Billboard for new atheist ad campaign
John Lennon himself failed to have "no religion"

I talked on Sunday about this group’s ad campaign promoting secularism and atheism in the metro Atlanta area. The billboard above trades on the perception that John Lennon was himself an irreligious “free thinker,” defiantly standing up to the oppressive forces of organized religion. After all, Lennon was the one who courted controversy in 1966 by saying that the Beatles were “bigger than Jesus.” He was the one who wrote a kiss-off to the Maharishi in the White Album’s “Sexy Sadie.” He was the one who, in his stark and powerful 1970 anthem to disillusionment, “God,” lists a number of things that he doesn’t believe in—including Jesus and the Beatles. Finally, of course, he wrote and performed the 1971 hymn to secularism, “Imagine.”

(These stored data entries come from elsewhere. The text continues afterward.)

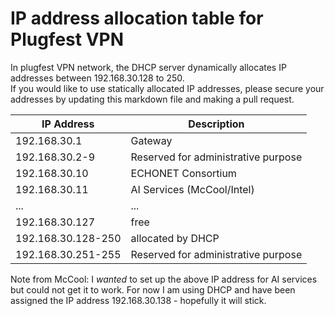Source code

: # IP address allocation table for Plugfest VPN

In plugfest VPN network, the DHCP server dynamically allocates IP addresses between 192.168.30.128 to 250.  
If you would like to use statically allocated IP addresses, please secure your addresses
by updating this markdown file and making a pull request.

| IP Address | Description |
| --- | --- |
|192.168.30.1       | Gateway         |
|192.168.30.2-9     | Reserved for administrative purpose        |
|192.168.30.10      | ECHONET Consortium |
|192.168.30.11      | AI Services (McCool/Intel) |
| ...               | ...             |
|192.168.30.127     | free                  |
|192.168.30.128-250 | allocated by DHCP     |
|192.168.30.251-255 | Reserved for administrative purpose        | 

Note from McCool: I *wanted* to set up the above IP address for AI services but could not 
get it to work.  For now I am using DHCP and have been assigned the IP address
192.168.30.138 - hopefully it will stick.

But you probably don’t know that in 1972, a year or so after telling us how easy it is to imagine no religion and no heaven or hell, Lennon—who watched a lot of TV including televangelists like Oral Roberts, Jim Bakker, and Billy Graham—wrote a letter to Roberts. In the letter,

[Lennon confessed] his dependence on drugs and his fear of facing up to “the problems of life.” He expressed regret that he had said that the Beatles were more popular than Jesus and enclosed a gift for the Oral Roberts University. After quoting the line “money can’t buy me love” from “Can’t Buy Me Love” he said, “It’s true. The point is I want happiness. I don’t want to keep on with drugs. Paul told me once, ‘You made fun of me for taking drugs, but you will regret it in the end.’ Explain to me what Christianity can do for me. Is it phoney? Can He love me? I want out of hell.”1

Roberts began a correspondence with Lennon. By 1977, Lennon was even telling friends that he was a “born-again Christian.” This free-lance conversion—apart from the support and encouragement of a church, not to mention Yoko Ono, who was fiercely opposed to his embracing a particular “guru”—was short-lived, and Lennon later mocked Bob Dylan’s public embrace of the faith in a posthumously released song called “Serve Yourself.” But even after abandoning Christianity (the second or third time in his life?), he never abandoned his religious quest. At various times he practiced Buddhism; he consulted psychics; he dabbled in the occult.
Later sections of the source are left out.